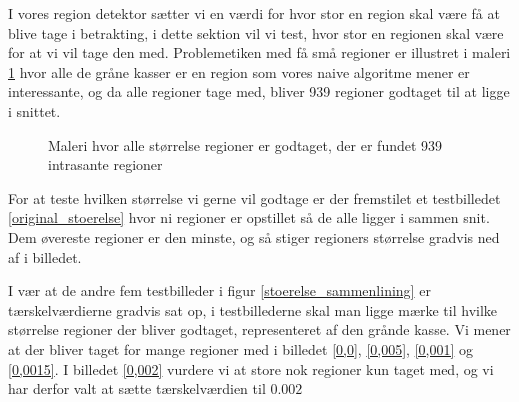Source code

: {\sffamily
I vores region detektor sætter vi en værdi for hvor stor en region skal
være få at blive tage i betrakting, i dette sektion vil vi test,
hvor stor en regionen skal være for at vi vil tage den med. Problemetiken
med få små regioner er illustret i maleri \ref{alt_med} hvor alle de
gråne kasser er en region som vores naive algoritme mener er
interessante, og da alle regioner tage med, bliver 939 regioner godtaget
til at ligge i snittet. 
}

\begin{figure}[¡h]
    \setlength\fboxsep{0pt}
    \setlength\fboxrule{0.5pt}
    \begin{center}
    \end{center}
    \caption{Maleri hvor alle størrelse regioner er godtaget, der er fundet 939 intrasante regioner}
	\label{alt_med}
\end{figure}

For at teste hvilken størrelse vi gerne vil godtage er der fremstilet et
testbilledet \ref{original_stoerelse} hvor ni regioner er opstillet så de
alle ligger i sammen snit. Dem øvereste regioner er den minste, og så
stiger regioners størrelse gradvis ned af i billedet.

I vær at de andre fem testbilleder i figur \ref{stoerelse_sammenlining}
er tærskelværdierne gradvis sat op, i testbillederne skal man ligge
mærke til hvilke størrelse regioner der bliver godtaget, representeret
af den grånde kasse. Vi mener at der bliver taget for mange regioner med
i billedet \ref{0,0}, \ref{0,005}, \ref{0,001} og \ref{0,0015}. I
billedet \ref{0,002} vurdere vi at store nok regioner kun taget med, og
vi har derfor valt at sætte tærskelværdien til $0.002$
 
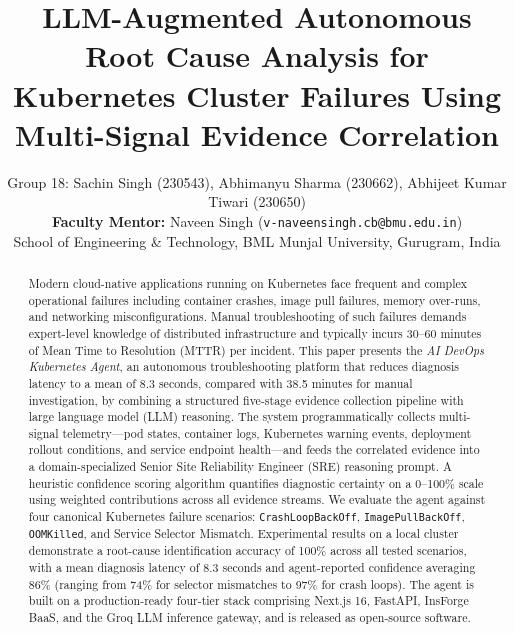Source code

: \documentclass[12pt,onecolumn,draftclsnofoot]{IEEEtran}
\begin{document}
\title{LLM-Augmented Autonomous Root Cause Analysis for Kubernetes Cluster Failures Using Multi-Signal Evidence Correlation}

\author{%
  Group 18: Sachin Singh (230543), Abhimanyu Sharma (230662), Abhijeet Kumar Tiwari (230650)\\
  \textbf{Faculty Mentor:} Naveen Singh (\texttt{v-naveensingh.cb@bmu.edu.in})\\
  School of Engineering \& Technology, BML Munjal University, Gurugram, India
}

\maketitle

\begin{abstract}
Modern cloud-native applications running on Kubernetes face frequent and complex operational failures including container crashes, image pull failures, memory over-runs, and networking misconfigurations. Manual troubleshooting of such failures demands expert-level knowledge of distributed infrastructure and typically incurs 30--60 minutes of Mean Time to Resolution (MTTR) per incident. This paper presents the \textit{AI DevOps Kubernetes Agent}, an autonomous troubleshooting platform that reduces diagnosis latency to a mean of 8.3 seconds, compared with 38.5 minutes for manual investigation, by combining a structured five-stage evidence collection pipeline with large language model (LLM) reasoning. The system programmatically collects multi-signal telemetry—pod states, container logs, Kubernetes warning events, deployment rollout conditions, and service endpoint health—and feeds the correlated evidence into a domain-specialized Senior Site Reliability Engineer (SRE) reasoning prompt. A heuristic confidence scoring algorithm quantifies diagnostic certainty on a 0--100\% scale using weighted contributions across all evidence streams. We evaluate the agent against four canonical Kubernetes failure scenarios: \texttt{CrashLoopBackOff}, \texttt{ImagePullBackOff}, \texttt{OOMKilled}, and Service Selector Mismatch. Experimental results on a local cluster demonstrate a root-cause identification accuracy of 100\% across all tested scenarios, with a mean diagnosis latency of 8.3 seconds and agent-reported confidence averaging 86\% (ranging from 74\% for selector mismatches to 97\% for crash loops). The agent is built on a production-ready four-tier stack comprising Next.js 16, FastAPI, InsForge BaaS, and the Groq LLM inference gateway, and is released as open-source software.
\end{abstract}
\end{document}

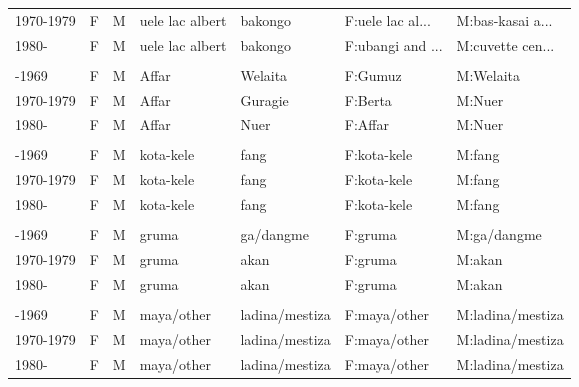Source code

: \begin{ThreePartTable}
\begin{longtable}[t]{lllllll}
\hspace{1em}1970-1979 & F & M & uele lac albert & bakongo & F:uele lac al... & M:bas-kasai a...\\
\hspace{1em}1980- & F & M & uele lac albert & bakongo & F:ubangi and ... & M:cuvette cen...\\
\addlinespace[0.3em]
\multicolumn{7}{l}{\textbf{Ethiopia}}\\
\hspace{1em}-1969 & F & M & Affar & Welaita & F:Gumuz & M:Welaita\\
\hspace{1em}1970-1979 & F & M & Affar & Guragie & F:Berta & M:Nuer\\
\hspace{1em}1980- & F & M & Affar & Nuer & F:Affar & M:Nuer\\
\addlinespace[0.3em]
\multicolumn{7}{l}{\textbf{Gabon}}\\
\hspace{1em}-1969 & F & M & kota-kele & fang & F:kota-kele & M:fang\\
\hspace{1em}1970-1979 & F & M & kota-kele & fang & F:kota-kele & M:fang\\
\hspace{1em}1980- & F & M & kota-kele & fang & F:kota-kele & M:fang\\
\addlinespace[0.3em]
\multicolumn{7}{l}{\textbf{Ghana}}\\
\hspace{1em}-1969 & F & M & gruma & ga/dangme & F:gruma & M:ga/dangme\\
\hspace{1em}1970-1979 & F & M & gruma & akan & F:gruma & M:akan\\
\hspace{1em}1980- & F & M & gruma & akan & F:gruma & M:akan\\
\addlinespace[0.3em]
\multicolumn{7}{l}{\textbf{Guatemala}}\\
\hspace{1em}-1969 & F & M & maya/other & ladina/mestiza & F:maya/other & M:ladina/mestiza\\
\hspace{1em}1970-1979 & F & M & maya/other & ladina/mestiza & F:maya/other & M:ladina/mestiza\\
\hspace{1em}1980- & F & M & maya/other & ladina/mestiza & F:maya/other & M:ladina/mestiza\\

\end{longtable}
\end{ThreePartTable}
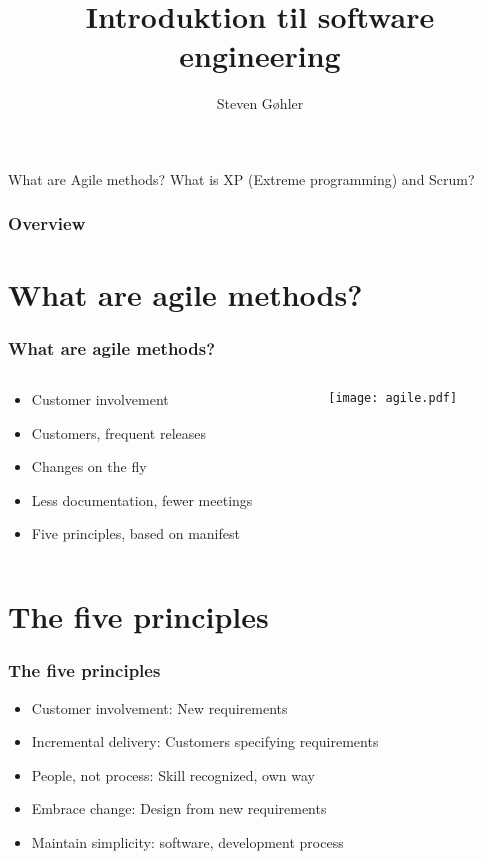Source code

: \documentclass{beamer}
\title{Introduktion til software engineering}
\author{Steven Gøhler}
\begin{document}
\begin{frame}
\titlepage
What are Agile methods? What is XP (Extreme programming) and Scrum?

\end{frame}

\begin{frame}
\frametitle{Overview}
\tableofcontents
\end{frame}

\section{What are agile methods?}
\begin{frame}
\frametitle{What are agile methods?}
  \begin{columns}[T]
    \begin{column}{.5\textwidth}
	  \begin{itemize}
		\item Customer involvement 
		\item Customers, frequent releases
		\item Changes on the fly
		\item Less documentation, fewer meetings
		\item Five principles, based on manifest
	  \end{itemize}
    \end{column}
    \begin{column}{.5\textwidth}
      \texttt{[image: agile.pdf]}
    \end{column}
  \end{columns}
\end{frame}


\section{The five principles}
\begin{frame}
  \frametitle{The five principles}
  \begin{itemize}
	\item Customer involvement: New requirements
	\item Incremental delivery: Customers specifying requirements
	\item People, not process: Skill recognized, own way
	\item Embrace change: Design from new requirements
	\item Maintain simplicity: software, development process
  \end{itemize}
\end{frame}
\end{document}

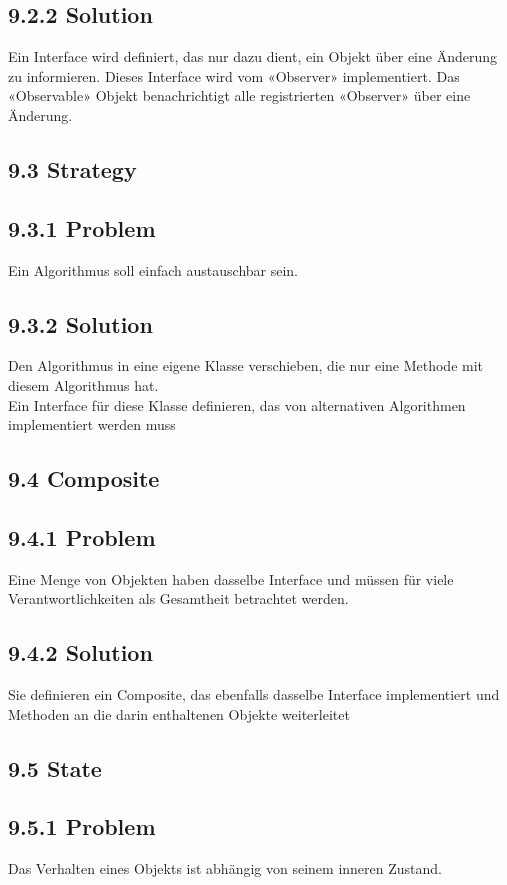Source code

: \documentclass[10pt]{article}
\begin{document}
\subsection*{9.2.2 Solution}
Ein Interface wird definiert, das nur dazu dient, ein Objekt über eine Änderung zu informieren. Dieses Interface wird vom «Observer» implementiert. Das\\
«Observable» Objekt benachrichtigt alle registrierten «Observer» über eine Änderung.

\subsection*{9.3 Strategy}
\subsection*{9.3.1 Problem}
Ein Algorithmus soll einfach austauschbar sein.

\subsection*{9.3.2 Solution}
Den Algorithmus in eine eigene Klasse verschieben, die nur eine Methode mit diesem Algorithmus hat.\\
Ein Interface für diese Klasse definieren, das von alternativen Algorithmen implementiert werden muss

\subsection*{9.4 Composite}
\subsection*{9.4.1 Problem}
Eine Menge von Objekten haben dasselbe Interface und müssen für viele Verantwortlichkeiten als Gesamtheit betrachtet werden.

\subsection*{9.4.2 Solution}
Sie definieren ein Composite, das ebenfalls dasselbe Interface implementiert und Methoden an die darin enthaltenen Objekte weiterleitet

\subsection*{9.5 State}
\subsection*{9.5.1 Problem}
Das Verhalten eines Objekts ist abhängig von seinem inneren Zustand.
\end{document}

What the exercise asks
Say how many lines in the records hold "gruma", with the number as the whole reply.

Exercise response
3